■ **WHAT TO DO**
Search the data below for the string "Grasshopper" and copy all lines where it shows up.

■ **TASK MATERIAL**

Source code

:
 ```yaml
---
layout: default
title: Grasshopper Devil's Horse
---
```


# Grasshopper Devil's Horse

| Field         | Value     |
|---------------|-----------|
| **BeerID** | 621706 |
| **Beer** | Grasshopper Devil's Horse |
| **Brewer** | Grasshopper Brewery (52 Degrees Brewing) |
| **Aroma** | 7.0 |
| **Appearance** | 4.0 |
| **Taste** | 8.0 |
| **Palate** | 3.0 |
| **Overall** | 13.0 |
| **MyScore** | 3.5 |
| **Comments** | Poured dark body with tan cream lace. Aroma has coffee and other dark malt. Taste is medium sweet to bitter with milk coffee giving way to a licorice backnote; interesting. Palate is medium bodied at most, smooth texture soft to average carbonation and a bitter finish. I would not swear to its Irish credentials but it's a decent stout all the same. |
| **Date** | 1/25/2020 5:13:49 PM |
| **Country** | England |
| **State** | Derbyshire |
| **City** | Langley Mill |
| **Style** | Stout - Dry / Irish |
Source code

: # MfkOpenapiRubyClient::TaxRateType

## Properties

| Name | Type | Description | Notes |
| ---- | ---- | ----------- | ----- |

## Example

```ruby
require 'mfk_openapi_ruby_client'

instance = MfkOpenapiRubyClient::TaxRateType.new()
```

■ **SOLUTION TO THIS PROBLEM**
title: Grasshopper Devil's Horse
# Grasshopper Devil's Horse
| **Beer** | Grasshopper Devil's Horse |
| **Brewer** | Grasshopper Brewery (52 Degrees Brewing) |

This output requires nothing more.